Chém gió

Thứ Năm, 2 tháng 1, 2014

UDF in HIVE

From log files, in some cases  you want to make up your data for example: keep track of device from users but so many model out there like: samsung galaxy, samsung galaxy I, samsung galaxy II, samsung trend, samsung note ..., LG LTE, LG Vu, LG ...., Nokia, Lumia ... just want to track brand name of device: samsung only, LG only, nokia only or huawei, lenovo... in normal Hive query it's seems difficult.
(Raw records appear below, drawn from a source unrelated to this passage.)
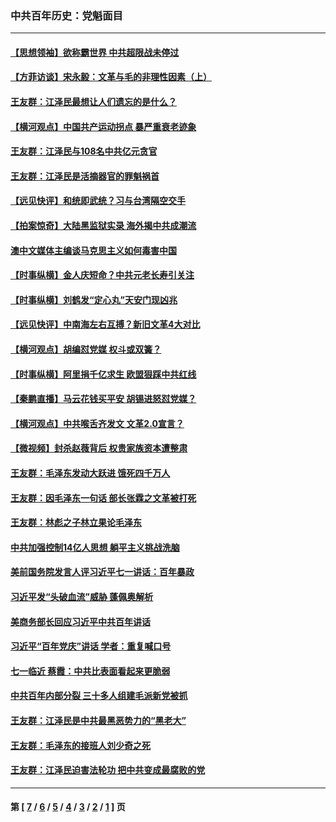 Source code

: ### 中共百年历史：党魁面目
---
#### [【思想领袖】欲称霸世界 中共超限战未停过](../../pages/nf1176107/n13745142.md?01290430) 
#### [【方菲访谈】宋永毅：文革与毛的非理性因素（上）](../../pages/nf1176107/n13469956.md?01290430) 
#### [王友群：江泽民最想让人们遗忘的是什么？](../../pages/nf1176107/n13408949.md?01290430) 
#### [【横河观点】中国共产运动拐点 暴严重衰老迹象](../../pages/nf1176107/n13388333.md?01290430) 
#### [王友群：江泽民与108名中共亿元贪官](../../pages/nf1176107/n13352358.md?01290430) 
#### [王友群：江泽民是活摘器官的罪魁祸首](../../pages/nf1176107/n13336903.md?01290430) 
#### [【远见快评】和统即武统？习与台湾隔空交手](../../pages/nf1176107/n13297739.md?01290430) 
#### [【拍案惊奇】大陆黑监狱实录 海外揭中共成潮流](../../pages/nf1176107/n13288853.md?01290430) 
#### [澳中文媒体主编谈马克思主义如何毒害中国](../../pages/nf1176107/n13257387.md?01290430) 
#### [【时事纵横】金人庆短命？中共元老长寿引关注](../../pages/nf1176107/n13217934.md?01290430) 
#### [【时事纵横】刘鹤发“定心丸”天安门现凶兆](../../pages/nf1176107/n13215416.md?01290430) 
#### [【远见快评】中南海左右互搏？新旧文革4大对比](../../pages/nf1176107/n13214745.md?01290430) 
#### [【横河观点】胡编怼党媒 权斗或双簧？](../../pages/nf1176107/n13210864.md?01290430) 
#### [【时事纵横】阿里捐千亿求生 欧盟狠踩中共红线](../../pages/nf1176107/n13206431.md?01290430) 
#### [【秦鹏直播】马云花钱买平安 胡锡进怒怼党媒？](../../pages/nf1176107/n13206392.md?01290430) 
#### [【横河观点】中共喉舌齐发文 文革2.0宣言？](../../pages/nf1176107/n13201248.md?01290430) 
#### [【微视频】封杀赵薇背后 权贵家族资本遭整肃](../../pages/nf1176107/n13197798.md?01290430) 
#### [王友群：毛泽东发动大跃进 饿死四千万人](../../pages/nf1176107/n13177158.md?01290430) 
#### [王友群：因毛泽东一句话 部长张霖之文革被打死](../../pages/nf1176107/n13161711.md?01290430) 
#### [王友群：林彪之子林立果论毛泽东](../../pages/nf1176107/n13128622.md?01290430) 
#### [中共加强控制14亿人思想 躺平主义挑战洗脑](../../pages/nf1176107/n13094299.md?01290430) 
#### [美前国务院发言人评习近平七一讲话：百年暴政](../../pages/nf1176107/n13066986.md?01290430) 
#### [习近平发“头破血流”威胁 蓬佩奥解析](../../pages/nf1176107/n13063604.md?01290430) 
#### [美商务部长回应习近平中共百年讲话](../../pages/nf1176107/n13062903.md?01290430) 
#### [习近平“百年党庆”讲话 学者：重复喊口号](../../pages/nf1176107/n13061411.md?01290430) 
#### [七一临近 蔡霞：中共比表面看起来更脆弱](../../pages/nf1176107/n13056418.md?01290430) 
#### [中共百年内部分裂 三十多人组建毛派新党被抓](../../pages/nf1176107/n13044023.md?01290430) 
#### [王友群：江泽民是中共最黑恶势力的“黑老大”](../../pages/nf1176107/n13022180.md?01290430) 
#### [王友群：毛泽东的接班人刘少奇之死](../../pages/nf1176107/n12991772.md?01290430) 
#### [王友群：江泽民迫害法轮功 把中共变成最腐败的党](../../pages/nf1176107/n12947347.md?01290430) 

---
#### 第 [ [7](./7.md?01290430) / [6](./6.md?01290430) / [5](./5.md?01290430) / [4](./4.md?01290430) / [3](./3.md?01290430) / [2](./2.md?01290430) / [1](./1.md?01290430) ] 页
So Hive provides UDF for us to make up our data.
Can be written in many common languages: java, python, blah blah.
In java: create class extends UDF class for example my class is ISP:
public final class ISP extends UDF {}.
Inside this class we have to implement 1 method name evaluate:
public String evaluate(final String S){}
So in general our class is something like this:
Note: From java build path setting please import: hadoop-core-0.x.jar (x is version) and hive-exec-0.x.jar (can be found in lib dir of hive)
package name 
import ...
public final class ISP extends UDF 
{
     public String evaluate(final String S)
    {
        // your code going here. 
        return "string after proccessed"
    }
}

Export jar file from your UDF class for example : isp.jar
From hive cli:
>add jar /path/to/isp.jar;
>create temporary function isp_name as 'your_package.ISP';
from now onward you can select using your udf:
>select isp_name(column_name) from table_name;
p/s : these cmd take effect in 1 session that's mean whenever we exit hive cli next time we log in again hive don't recognize isp_name function anymore.
In case want to use this UDF so many time and don't need to type above cmd again again we can add these cmd to .hiverc file in conf dir of Hive. (create it if needed).
----------
That'all.